Thursday, May 26, 2016

Constant Voltage, Constant Current Battery Charging


There are three common methods of charging a battery; constant voltage, constant current and a combination of constant voltage/constant current with or without a smart charging circuit.

Constant voltage allows the full current of the charger to flow into the battery until the power supply reaches its pre-set voltage.  The current will then taper down to a minimum value once that voltage level is reached.  The battery can be left connected to the charger until ready for use and will remain at that “float voltage”, trickle charging to compensate for normal battery self-discharge.  A typical example would a low cost auto battery charger for home use or basic back up power systems.  This method enables fast charging rates and is suitable for lead acid types, but not for Nickel Metal Hydride (Ni-MH) or Lithium-Ion (Li-ion) types.

Constant current is a simple form of charging batteries, with the current level set at approximately 10% of the maximum battery rating.  Charge times are relatively long with the disadvantage that the battery may overheat if it is over-charged, leading to premature battery replacement.  This method is suitable for Ni-MH type of batteries.  The battery must be disconnected or a timer function used once charged.

Constant voltage / constant current (CVCC) is a combination of the above two methods.  The charger limits the amount of current to a pre-set level until the battery reaches a pre-set voltage level.  The current then reduces as the battery becomes fully charged.  This system allows fast charging without the risk of over-charging and is suitable for Li-ion and other battery types.

Smart charging involves the use of a micro-controller to compensate for temperature rise and adjust the charge current and charge time accordingly to the battery specifications.  This extends battery life and is used with Li-ion battery types.  This battery management circuit or unit can be fitted externally to the charger.  A number of the power semiconductor manufacturers offer control circuits to perform this function.

An example of a CVCC charger is the TDK-Lambda EVS series.  The output voltage and the charge current can be set by two potentiometers and the output characteristics are shown below.  The transition between constant voltage and constant current is automatic.

As an example, consider a 24V battery system (with a maximum float voltage of 28V) and discharged down to 15V.



When the discharged battery (at 15V) is connected to the power supply, the battery will start to charge at the pre-set constant current level.  The current will remain constant until the voltage rises to 28V.  At this point the power supply will transition to constant voltage mode and the current will decay to zero when the battery is fully charged.

The charge current is controlled to avoid overheating and the float voltage limited to avoid over-charging.
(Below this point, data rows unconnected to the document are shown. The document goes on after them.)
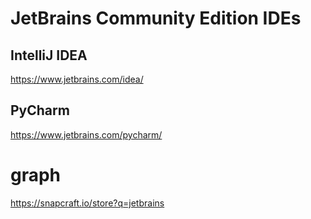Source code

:# JetBrains Community Edition IDEs
## IntelliJ IDEA
https://www.jetbrains.com/idea/

## PyCharm
https://www.jetbrains.com/pycharm/

# graph
https://snapcraft.io/store?q=jetbrains

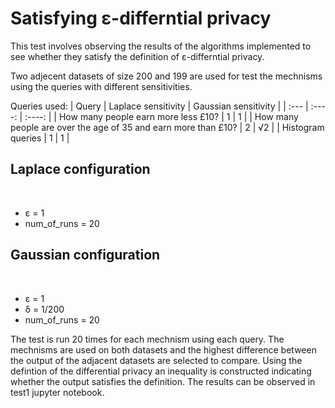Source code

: # Satisfying ε-differntial privacy

This test involves observing the results of the algorithms implemented to see whether they satisfy the definition of ε-differntial privacy.

Two adjecent datasets of size 200 and 199 are used for test the mechnisms using the queries with different sensitivities. 

Queries used:
| Query     | Laplace sensitivity | Gaussian sensitivity     |
| :---        |    :----:   |          :----: |
| How many people earn more less £10?      | 1       | 1   |
| How many people are over the age of 35 and earn more than £10?   | 2       |    √2    |
| Histogram queries   |    1   |    1   |

## Laplace configuration
</br>

- ε = 1
- num_of_runs = 20

## Gaussian configuration
</br>

- ε = 1
- δ = 1/200
- num_of_runs = 20

The test is run 20 times for each mechnism using each query. The mechnisms are used on both datasets and the highest difference between the output of the adjacent datasets are selected to compare. Using the defintion of the differential privacy an inequality is constructed indicating whether the output satisfies the definition. The results can be observed in test1 jupyter notebook.
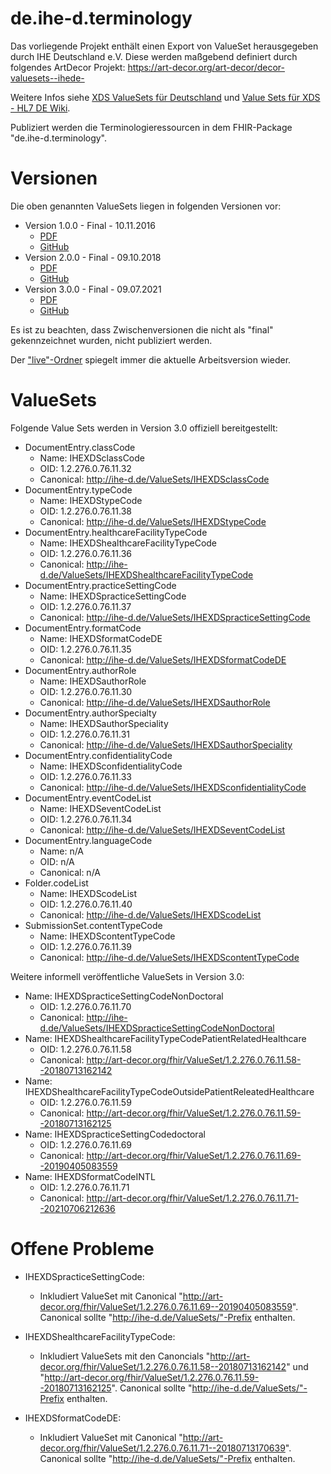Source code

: # de.ihe-d.terminology

Das vorliegende Projekt enthält einen Export von ValueSet herausgegeben durch IHE Deutschland e.V.
Diese werden maßgebend definiert durch folgendes ArtDecor Projekt: https://art-decor.org/art-decor/decor-valuesets--ihede-

Weitere Infos siehe [XDS ValueSets für Deutschland](https://www.ihe-d.de/projekte/xds-value-sets-fuer-deutschland/) und [Value Sets für XDS - HL7 DE Wiki](https://wiki.hl7.de/index.php?title=IG:Value_Sets_für_XDS).

Publiziert werden die Terminologieressourcen in dem FHIR-Package "de.ihe-d.terminology".

# Versionen

Die oben genannten ValueSets liegen in folgenden Versionen vor:

* Version 1.0.0 - Final - 10.11.2016
  * [PDF](https://www.ihe-d.de/wp-content/uploads/2020/09/XDS_Value_Sets1.pdf)
  * [GitHub](https://github.com/hl7germany/de.ihe-d.terminology/tree/v1.0) 
* Version 2.0.0 - Final - 09.10.2018
  * [PDF](https://www.ihe-d.de/wp-content/uploads/2020/09/ValueSets2_0.pdf)
  * [GitHub](https://github.com/hl7germany/de.ihe-d.terminology/tree/v2.0)  
* Version 3.0.0 - Final - 09.07.2021
  * [PDF](https://www.ihe-d.de/wp-content/uploads/2021/07/XDSValueSetsDv3.pdf)
  * [GitHub](https://github.com/hl7germany/de.ihe-d.terminology/tree/v3.0) 

Es ist zu beachten, dass Zwischenversionen die nicht als "final" gekennzeichnet wurden, nicht publiziert werden.

Der ["live"-Ordner](https://github.com/hl7germany/de.ihe-d.terminology/tree/master/terminologie/ValueSets/live) spiegelt immer die aktuelle Arbeitsversion wieder.

# ValueSets

Folgende Value Sets werden in Version 3.0 offiziell bereitgestellt:

* DocumentEntry.classCode
  * Name: IHEXDSclassCode
  * OID: 1.2.276.0.76.11.32
  * Canonical: http://ihe-d.de/ValueSets/IHEXDSclassCode
* DocumentEntry.typeCode
  * Name: IHEXDStypeCode
  * OID: 1.2.276.0.76.11.38
  * Canonical: http://ihe-d.de/ValueSets/IHEXDStypeCode
* DocumentEntry.healthcareFacilityTypeCode
  * Name: IHEXDShealthcareFacilityTypeCode
  * OID: 1.2.276.0.76.11.36
  * Canonical: http://ihe-d.de/ValueSets/IHEXDShealthcareFacilityTypeCode
* DocumentEntry.practiceSettingCode
  * Name: IHEXDSpracticeSettingCode
  * OID: 1.2.276.0.76.11.37
  * Canonical: http://ihe-d.de/ValueSets/IHEXDSpracticeSettingCode
* DocumentEntry.formatCode
  * Name: IHEXDSformatCodeDE
  * OID: 1.2.276.0.76.11.35
  * Canonical: http://ihe-d.de/ValueSets/IHEXDSformatCodeDE
* DocumentEntry.authorRole
  * Name: IHEXDSauthorRole
  * OID: 1.2.276.0.76.11.30
  * Canonical: http://ihe-d.de/ValueSets/IHEXDSauthorRole
* DocumentEntry.authorSpecialty
  * Name: IHEXDSauthorSpeciality
  * OID: 1.2.276.0.76.11.31
  * Canonical: http://ihe-d.de/ValueSets/IHEXDSauthorSpeciality
* DocumentEntry.confidentialityCode
  * Name: IHEXDSconfidentialityCode
  * OID: 1.2.276.0.76.11.33
  * Canonical: http://ihe-d.de/ValueSets/IHEXDSconfidentialityCode
* DocumentEntry.eventCodeList
  * Name: IHEXDSeventCodeList
  * OID: 1.2.276.0.76.11.34
  * Canonical: http://ihe-d.de/ValueSets/IHEXDSeventCodeList
* DocumentEntry.languageCode
  * Name: n/A
  * OID: n/A
  * Canonical: n/A
* Folder.codeList
  * Name: IHEXDScodeList
  * OID: 1.2.276.0.76.11.40
  * Canonical: http://ihe-d.de/ValueSets/IHEXDScodeList
* SubmissionSet.contentTypeCode
  * Name: IHEXDScontentTypeCode
  * OID: 1.2.276.0.76.11.39
  * Canonical: http://ihe-d.de/ValueSets/IHEXDScontentTypeCode

Weitere informell veröffentliche ValueSets in Version 3.0:

* Name: IHEXDSpracticeSettingCodeNonDoctoral
  * OID: 1.2.276.0.76.11.70
  * Canonical: http://ihe-d.de/ValueSets/IHEXDSpracticeSettingCodeNonDoctoral
* Name: IHEXDShealthcareFacilityTypeCodePatientRelatedHealthcare
  * OID: 1.2.276.0.76.11.58
  * Canonical: http://art-decor.org/fhir/ValueSet/1.2.276.0.76.11.58--20180713162142
* Name: IHEXDShealthcareFacilityTypeCodeOutsidePatientReleatedHealthcare
  * OID: 1.2.276.0.76.11.59
  * Canonical: http://art-decor.org/fhir/ValueSet/1.2.276.0.76.11.59--20180713162125
* Name: IHEXDSpracticeSettingCodedoctoral
  * OID: 1.2.276.0.76.11.69
  * Canonical: http://art-decor.org/fhir/ValueSet/1.2.276.0.76.11.69--20190405083559
* Name: IHEXDSformatCodeINTL
  * OID: 1.2.276.0.76.11.71
  * Canonical: http://art-decor.org/fhir/ValueSet/1.2.276.0.76.11.71--20210706212636

# Offene Probleme

* IHEXDSpracticeSettingCode:
  * Inkludiert ValueSet mit Canonical "http://art-decor.org/fhir/ValueSet/1.2.276.0.76.11.69--20190405083559". Canonical sollte "http://ihe-d.de/ValueSets/"-Prefix enthalten.
* IHEXDShealthcareFacilityTypeCode:
  * Inkludiert ValueSets mit den Canoncials "http://art-decor.org/fhir/ValueSet/1.2.276.0.76.11.58--20180713162142" und "http://art-decor.org/fhir/ValueSet/1.2.276.0.76.11.59--20180713162125". Canonical sollte "http://ihe-d.de/ValueSets/"-Prefix enthalten.

* IHEXDSformatCodeDE:
  * Inkludiert ValueSet mit Canonical "http://art-decor.org/fhir/ValueSet/1.2.276.0.76.11.71--20180713170639". Canonical sollte "http://ihe-d.de/ValueSets/"-Prefix enthalten.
A typical application for the EVS being used with a battery management unit is shown below.

 
Under normal conditions, when AC is present, the electronic switch would be closed and AC would be connected directly to the end equipment.  The EVS power supply will charge the battery via the battery management unit and transition to constant voltage mode when complete.  In the event of an AC power interruption, the switch would connect the battery and DC/AC inverter to the end equipment.  If the power interruption was extensive and the battery was to approach a fully discharged condition, the switch would isolate the battery to avoid a damaging deep discharge.

The EVS power supply can be used with the EVS-RP module to avoid the battery discharging into the power supply when the AC supply is not present, or under a fault condition.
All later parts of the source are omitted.